Over the following christmas holidays I broke up with my first girlfriend and did what I always do: I turned to music. I bought Coheed's just-released second album, In Keeping Secrets Of Silent Earth: 3, and hid in my room cut off from the outside world as much as I could. I remember that New Year's Eve was almost certainly the worst one of my life, though the millennium comes a close second. My friends were all partying together while I was off visitng family. We went to some crap party some friends of my aunt and uncle were holding. The young people there were all younger than me and just lacked anything to make them interesting. I probably spent the party talking geek talk with my brother. I'm glad to say it's the last new years I celebrated with family.

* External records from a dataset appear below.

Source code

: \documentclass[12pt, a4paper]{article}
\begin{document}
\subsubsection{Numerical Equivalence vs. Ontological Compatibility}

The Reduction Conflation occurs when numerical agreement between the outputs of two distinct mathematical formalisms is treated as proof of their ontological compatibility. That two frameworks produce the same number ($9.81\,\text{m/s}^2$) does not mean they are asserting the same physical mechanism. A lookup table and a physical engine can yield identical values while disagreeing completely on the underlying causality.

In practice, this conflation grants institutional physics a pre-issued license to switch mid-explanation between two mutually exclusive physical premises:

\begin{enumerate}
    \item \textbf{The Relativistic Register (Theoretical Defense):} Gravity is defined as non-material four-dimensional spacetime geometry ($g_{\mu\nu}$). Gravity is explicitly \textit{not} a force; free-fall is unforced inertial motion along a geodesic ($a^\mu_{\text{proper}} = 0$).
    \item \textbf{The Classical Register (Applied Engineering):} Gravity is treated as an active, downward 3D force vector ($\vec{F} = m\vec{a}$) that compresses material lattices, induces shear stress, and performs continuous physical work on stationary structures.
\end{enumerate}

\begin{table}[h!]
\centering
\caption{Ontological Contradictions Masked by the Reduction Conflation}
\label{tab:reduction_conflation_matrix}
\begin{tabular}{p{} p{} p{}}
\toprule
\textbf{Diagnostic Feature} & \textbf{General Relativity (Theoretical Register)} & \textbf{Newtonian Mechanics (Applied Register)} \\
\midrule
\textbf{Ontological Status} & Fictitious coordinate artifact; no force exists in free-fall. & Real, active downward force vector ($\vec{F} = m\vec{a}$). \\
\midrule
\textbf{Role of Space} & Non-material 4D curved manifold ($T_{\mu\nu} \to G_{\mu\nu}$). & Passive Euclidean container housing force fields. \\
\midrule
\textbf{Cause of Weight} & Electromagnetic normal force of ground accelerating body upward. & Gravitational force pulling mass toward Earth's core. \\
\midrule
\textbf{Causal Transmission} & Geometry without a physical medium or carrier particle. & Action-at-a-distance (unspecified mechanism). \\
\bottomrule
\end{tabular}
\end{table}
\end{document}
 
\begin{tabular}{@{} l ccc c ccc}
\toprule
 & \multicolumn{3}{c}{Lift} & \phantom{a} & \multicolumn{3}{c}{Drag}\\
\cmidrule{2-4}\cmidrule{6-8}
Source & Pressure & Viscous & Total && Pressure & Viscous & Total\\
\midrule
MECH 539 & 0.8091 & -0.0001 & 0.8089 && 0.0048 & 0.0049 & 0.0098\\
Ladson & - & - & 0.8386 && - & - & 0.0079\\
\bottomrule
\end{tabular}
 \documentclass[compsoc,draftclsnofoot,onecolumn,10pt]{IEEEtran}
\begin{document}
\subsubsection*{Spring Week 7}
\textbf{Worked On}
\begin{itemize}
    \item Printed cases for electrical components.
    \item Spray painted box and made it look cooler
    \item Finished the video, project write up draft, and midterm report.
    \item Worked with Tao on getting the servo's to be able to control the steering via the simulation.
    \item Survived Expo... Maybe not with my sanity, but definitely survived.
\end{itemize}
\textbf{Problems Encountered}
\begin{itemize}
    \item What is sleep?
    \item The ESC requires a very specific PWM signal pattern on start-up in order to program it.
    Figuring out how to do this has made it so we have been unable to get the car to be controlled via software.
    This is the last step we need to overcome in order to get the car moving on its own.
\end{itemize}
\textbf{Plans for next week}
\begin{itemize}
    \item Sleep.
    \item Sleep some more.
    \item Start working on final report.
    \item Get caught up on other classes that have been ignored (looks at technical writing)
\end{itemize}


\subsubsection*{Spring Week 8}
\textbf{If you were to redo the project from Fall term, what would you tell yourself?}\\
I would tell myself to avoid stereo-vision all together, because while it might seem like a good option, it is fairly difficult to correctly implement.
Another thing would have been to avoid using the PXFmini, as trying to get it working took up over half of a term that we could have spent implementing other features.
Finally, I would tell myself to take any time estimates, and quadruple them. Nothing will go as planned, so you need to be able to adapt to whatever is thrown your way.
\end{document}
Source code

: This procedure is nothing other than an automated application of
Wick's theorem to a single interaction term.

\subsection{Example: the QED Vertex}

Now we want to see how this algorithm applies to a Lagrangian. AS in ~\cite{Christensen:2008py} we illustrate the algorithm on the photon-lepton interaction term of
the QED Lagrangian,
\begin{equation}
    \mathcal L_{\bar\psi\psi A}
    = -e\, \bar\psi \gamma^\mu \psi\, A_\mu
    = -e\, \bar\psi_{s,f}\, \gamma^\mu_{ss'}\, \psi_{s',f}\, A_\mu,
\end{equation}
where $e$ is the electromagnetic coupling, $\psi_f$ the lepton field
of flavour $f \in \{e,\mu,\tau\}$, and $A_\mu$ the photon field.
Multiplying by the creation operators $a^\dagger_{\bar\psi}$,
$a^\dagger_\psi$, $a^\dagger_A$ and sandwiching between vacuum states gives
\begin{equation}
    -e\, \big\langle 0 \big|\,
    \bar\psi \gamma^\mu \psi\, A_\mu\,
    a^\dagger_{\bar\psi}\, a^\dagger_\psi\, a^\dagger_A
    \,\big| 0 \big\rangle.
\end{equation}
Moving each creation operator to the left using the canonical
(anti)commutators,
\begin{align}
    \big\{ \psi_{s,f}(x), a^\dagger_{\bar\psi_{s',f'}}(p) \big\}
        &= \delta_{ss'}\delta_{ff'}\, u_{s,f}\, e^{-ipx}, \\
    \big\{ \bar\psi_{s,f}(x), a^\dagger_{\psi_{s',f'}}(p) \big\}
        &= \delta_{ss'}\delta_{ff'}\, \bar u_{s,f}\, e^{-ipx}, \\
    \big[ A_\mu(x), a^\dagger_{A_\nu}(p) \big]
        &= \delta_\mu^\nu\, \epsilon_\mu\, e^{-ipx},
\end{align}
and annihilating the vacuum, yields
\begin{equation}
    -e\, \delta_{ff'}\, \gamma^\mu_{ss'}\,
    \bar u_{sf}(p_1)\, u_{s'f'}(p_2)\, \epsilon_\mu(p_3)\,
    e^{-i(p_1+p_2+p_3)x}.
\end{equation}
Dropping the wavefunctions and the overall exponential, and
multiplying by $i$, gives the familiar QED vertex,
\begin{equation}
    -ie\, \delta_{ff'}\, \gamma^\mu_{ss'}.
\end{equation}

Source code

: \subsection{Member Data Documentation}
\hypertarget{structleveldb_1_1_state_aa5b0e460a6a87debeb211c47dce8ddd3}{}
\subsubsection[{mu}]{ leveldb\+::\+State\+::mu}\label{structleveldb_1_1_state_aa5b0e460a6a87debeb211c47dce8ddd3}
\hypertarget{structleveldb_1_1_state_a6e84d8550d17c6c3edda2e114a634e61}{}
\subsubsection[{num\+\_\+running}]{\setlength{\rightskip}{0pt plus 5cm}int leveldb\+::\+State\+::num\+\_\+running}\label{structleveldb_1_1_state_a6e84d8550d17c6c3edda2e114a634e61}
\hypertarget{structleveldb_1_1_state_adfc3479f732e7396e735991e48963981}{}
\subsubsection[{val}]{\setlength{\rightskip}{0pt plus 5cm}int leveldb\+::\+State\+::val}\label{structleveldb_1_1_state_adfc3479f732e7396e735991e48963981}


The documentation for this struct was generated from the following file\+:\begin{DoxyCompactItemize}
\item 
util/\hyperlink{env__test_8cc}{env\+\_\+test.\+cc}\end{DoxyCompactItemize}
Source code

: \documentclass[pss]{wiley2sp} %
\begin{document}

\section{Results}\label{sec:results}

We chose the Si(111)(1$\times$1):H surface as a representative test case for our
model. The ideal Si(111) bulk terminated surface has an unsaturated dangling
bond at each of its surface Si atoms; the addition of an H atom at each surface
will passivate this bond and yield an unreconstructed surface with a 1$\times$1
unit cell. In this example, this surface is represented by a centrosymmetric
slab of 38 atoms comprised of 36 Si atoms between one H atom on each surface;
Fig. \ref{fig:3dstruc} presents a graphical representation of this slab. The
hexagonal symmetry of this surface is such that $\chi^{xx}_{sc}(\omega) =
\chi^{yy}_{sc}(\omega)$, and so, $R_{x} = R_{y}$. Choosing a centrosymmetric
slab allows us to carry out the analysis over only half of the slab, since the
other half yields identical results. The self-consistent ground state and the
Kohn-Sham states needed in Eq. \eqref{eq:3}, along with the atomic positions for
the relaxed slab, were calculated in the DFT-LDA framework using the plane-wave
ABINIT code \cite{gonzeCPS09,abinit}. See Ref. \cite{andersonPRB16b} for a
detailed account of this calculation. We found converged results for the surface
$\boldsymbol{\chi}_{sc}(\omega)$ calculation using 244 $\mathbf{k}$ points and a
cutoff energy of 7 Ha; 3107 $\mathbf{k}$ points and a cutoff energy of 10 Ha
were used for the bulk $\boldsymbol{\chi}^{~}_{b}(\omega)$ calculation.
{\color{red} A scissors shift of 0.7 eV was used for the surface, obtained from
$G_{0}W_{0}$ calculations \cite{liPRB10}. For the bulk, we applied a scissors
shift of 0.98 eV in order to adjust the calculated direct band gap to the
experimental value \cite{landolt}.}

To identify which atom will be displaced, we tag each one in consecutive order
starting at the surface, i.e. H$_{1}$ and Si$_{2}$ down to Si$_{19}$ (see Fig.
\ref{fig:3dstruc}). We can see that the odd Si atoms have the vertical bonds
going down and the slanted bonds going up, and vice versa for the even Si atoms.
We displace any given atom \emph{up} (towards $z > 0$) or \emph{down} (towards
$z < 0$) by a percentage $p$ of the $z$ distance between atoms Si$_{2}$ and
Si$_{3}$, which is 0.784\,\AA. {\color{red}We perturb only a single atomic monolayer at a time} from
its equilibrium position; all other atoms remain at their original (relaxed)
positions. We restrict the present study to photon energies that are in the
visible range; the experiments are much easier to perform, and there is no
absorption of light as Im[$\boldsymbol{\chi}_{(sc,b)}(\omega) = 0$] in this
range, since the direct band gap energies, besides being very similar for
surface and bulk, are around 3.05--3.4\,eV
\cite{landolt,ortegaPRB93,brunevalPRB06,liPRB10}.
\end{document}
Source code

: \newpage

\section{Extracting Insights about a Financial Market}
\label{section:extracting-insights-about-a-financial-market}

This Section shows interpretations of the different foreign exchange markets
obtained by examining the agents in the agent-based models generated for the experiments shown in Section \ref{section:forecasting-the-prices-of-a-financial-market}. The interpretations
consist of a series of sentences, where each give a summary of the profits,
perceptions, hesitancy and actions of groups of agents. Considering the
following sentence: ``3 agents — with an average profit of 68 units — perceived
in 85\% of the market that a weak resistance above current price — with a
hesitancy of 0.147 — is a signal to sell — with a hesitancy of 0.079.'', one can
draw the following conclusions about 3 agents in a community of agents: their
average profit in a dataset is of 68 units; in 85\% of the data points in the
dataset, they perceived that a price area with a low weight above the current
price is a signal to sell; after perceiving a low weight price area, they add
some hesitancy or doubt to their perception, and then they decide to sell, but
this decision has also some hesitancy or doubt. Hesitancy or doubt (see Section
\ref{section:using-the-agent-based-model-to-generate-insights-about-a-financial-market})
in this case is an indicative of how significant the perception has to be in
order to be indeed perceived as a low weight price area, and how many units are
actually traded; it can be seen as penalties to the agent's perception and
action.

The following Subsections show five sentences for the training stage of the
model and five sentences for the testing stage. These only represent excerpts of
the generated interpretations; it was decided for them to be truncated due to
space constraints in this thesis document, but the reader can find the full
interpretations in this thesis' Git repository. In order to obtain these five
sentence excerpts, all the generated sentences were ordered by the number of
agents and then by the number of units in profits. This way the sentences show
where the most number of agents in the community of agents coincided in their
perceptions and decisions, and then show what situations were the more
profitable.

Anyway, point is that whole weekend or whatever it was, the car journeys there and back, lying in bed at night, any time I could get away with it, I'd be listening to Coheed on my CD player. And when I wasn't listening they were still there, looping endlessly in my head. I'm not saying it was healthy and I'm not saying I couldn't have coped without them, but during what was probably one of the lowest points of my life Coheed were there, making everything just a little bit better.
Tonight they fucking blew me away. I don't go into moshpits much anymore. I'm awkward and lazy; I don't fit in them, but with the songs you know so well there's no better place to hear them than the crush at the front; hands in the air, screaming with a passion you thought lost, balance completely off and only still upright because of the press of bodies around you. Drenched in sweat, most of it not yours and the only thing that matters are the words "Man your own jackhammer, man your battle stations!" bursting from the lips of every motherfucker in the room. Tonight was a good night.
*I'm talking like Snowdon or Ben Nevis here, you know, fairly small mountain. This was certainly not the Everest of pasta, probably not even the Matterhorn.